Brno - Czech supermarket chains employ tens of thousands. Now, a unique study showed that the supermarket employees work often in law-breaching conditions and are subjected to harassment and discrimination.
The extensive analysis proved that many employees work overtime without being reimbursed for it, they are not allowed to rest, salaries are low and pregnant women do not have their work contracts renewed.
The supermarket managers claim these are only minor cases and only formal errors.
The study that is the first of its kind ever produced in the Czech Republic was drafted by lawmakers from the Ecology Law Service (EPS) as part of the Grade Program. EPS monitors supermarket chains on a long-term basis.
The EPS survey is based on testimonies of employees that have been asking them for help in the last two years. Also, they used reports made by the State Labor Inspection Office.
Systemic lawbreaking
EPS found that giant supermarket chains are systemically breaking the law. The rights of majority of employees have been repeatedly violated.
"Failing to reimburse overtime work to all employees irrespectively, demanding unnecessary or discriminatory information from employment seekers, bad or no evidence of worktime or denying time for rest between two shifts is typically regarded as systemic lawbreaking," Jana Koukalová from EPS explains in the study.
Moreover, from fourteen questionnaires each candidate applyingfor a job had to fill in, six were discriminatory.
"The most frequent question that is basically discriminatory in terms of gender and marital status is requiring the information on the number of children and marital status." Questions about nationality appeared in the questionnaires as well.
Unequal salaries
On top of that, the EPS lawyers noted instances of part-time employees forced to work without any break.

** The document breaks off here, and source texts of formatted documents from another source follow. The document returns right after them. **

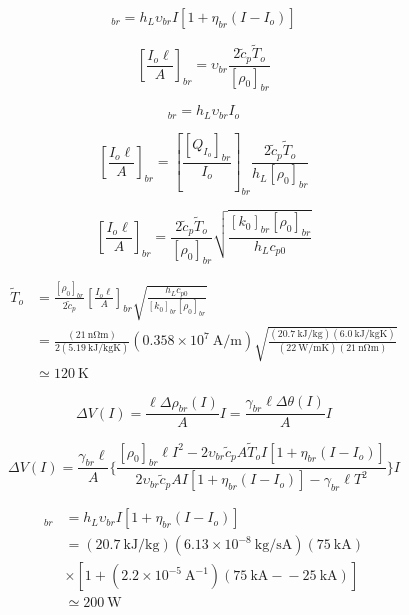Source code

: \begin{equation}%
[Q_{I_o}]_{br}=h_L\upsilon_{br}I[1+\eta_{br}(I-I_o)]
\end{equation}

\begin{equation}
\left[\frac{I_o\ell}{A}\right]_{br}=\upsilon_{br}\frac{2\tilde{c}_p\tilde{T}_o}{[\rho_0]_{br}}
\end{equation}

\begin{equation}
[Q_{I_o}]_{br}=h_L\upsilon_{br}I_o
\end{equation}

\begin{equation}
\left[\frac{I_o\ell}{A}\right]_{br}=\left[\frac{[Q_{I_o}]_{br}}{I_o}\right]_{br}\frac{2\tilde{c}_p\tilde{T}_o}{h_L[\rho_0]_{br}}
\end{equation}

\begin{equation}%
\left[\frac{I_o\ell}{A}\right]_{br}=\frac{2\tilde{c}_p\tilde{T}_o}{[\rho_0]_{br}}\sqrt{\frac{[k_0]_{br}[\rho_0]_{br}}{h_Lc_{p0}}}
\end{equation}

\begin{align*}
\tilde{T}_o&=\frac{[\rho_0]_{br}}{2\tilde{c}_p}\left[\frac{I_o\ell}{A}\right]_{br}\sqrt{\frac{h_Lc_{p0}}{[k_0]_{br}[\rho_0]_{br}}} \\
&=\frac{(21\ \mathrm{n\Omega m})}{2(5.19\ \mathrm{kJ/kgK})}(0.358\times 10^7\ \mathrm{A/m})\sqrt{\frac{(20.7\ \mathrm{kJ/kg})(6.0\ \mathrm{kJ/kgK})}{(22\ \mathrm{W/mK})(21\ \mathrm{n\Omega m})}}\\
&\simeq 120\ \mathrm{K}
\end{align*}

\begin{equation}
\Delta V(I)=\frac{\ell\Delta\rho_{br}(I)}{A}I=\frac{\gamma_{br}\ell\Delta\theta(I)}{A}I
\end{equation}

\begin{equation}%
\Delta V(I)=\frac{\gamma_{br}\ell}{A}\{\frac{[\rho_0]_{br}\ell I^2-2\upsilon_{br}\tilde{c}_pA\tilde{T}_oI[1+\eta_{br}(I-I_o)]}{2\upsilon_{br}\tilde{c}_pAI[1+\eta_{br}(I-I_o)]-\gamma_{br}\ell T^2}\}I
\end{equation}

\begin{align*}%
[Q_{I_o}]_{br}&=h_L\upsilon_{br}I[1+\eta_{br}(I-I_o)] \\
&=(20.7\ \mathrm{kJ/kg})(6.13\times 10^{-8}\ \mathrm{kg/sA})(75\ \mathrm{kA}) \\
&\times[1+(2.2\times 10^{-5}\ \mathrm{A^{-1}})(75\ \mathrm{kA-}-25\ \mathrm{kA})]\\
&\simeq 200\ \mathrm{W}
\end{align*}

In a trial period this meant work for seven days without a single day off.
Unequal reimbursement is another problem. While salaries of employees who have been working in a supermarket for a longer period of time stagnate, a new comer´s salary is continually rising.
"This way, it so happens that those who have been with the company longer receive a lower salary than new employees who had to be trained by senior staff," Koukalová claims, adding that supermarket chains are breaking the labor code in this way.
Minor errors
Among those that are harassed most are pregnant women and members of trade unions.
"We know of cases of pregnant women whose contracts were not renewed, as they should, or they were fired during a trial period. Also, members of trade unions are discriminated, as they often get only an elementary salary."
Supermarket business representatives say that these are only minor offences and formal errors.
"During their inspections in 2007, regional inspectors registered 53 minor formal offences regarding work safety. Given the total number of our employees and controls that were carried out, this means this is a negligible number of errors," Ahold spokesman Libor Kytýr said to Aktuálně.cz.
The Ahold company runs the Albert and Hypernova chains, employing 14,000 people.
Kytýr added that his company doesn't breach the law and cooperate with trade unions.
Thousands of euro in fines
Last year, State Labor Inspection Office registered 425 offences to labor-law provisions in 17 chains, mostly in Kaufland (107), Billa (72) and Ahold (53).
Kaufland was fined with CZK 120,000 (EUR 4,800), Billa with CZK 155,000 (EUR 6,200) and Ahold with CZK 100,000 (EUR 4,000).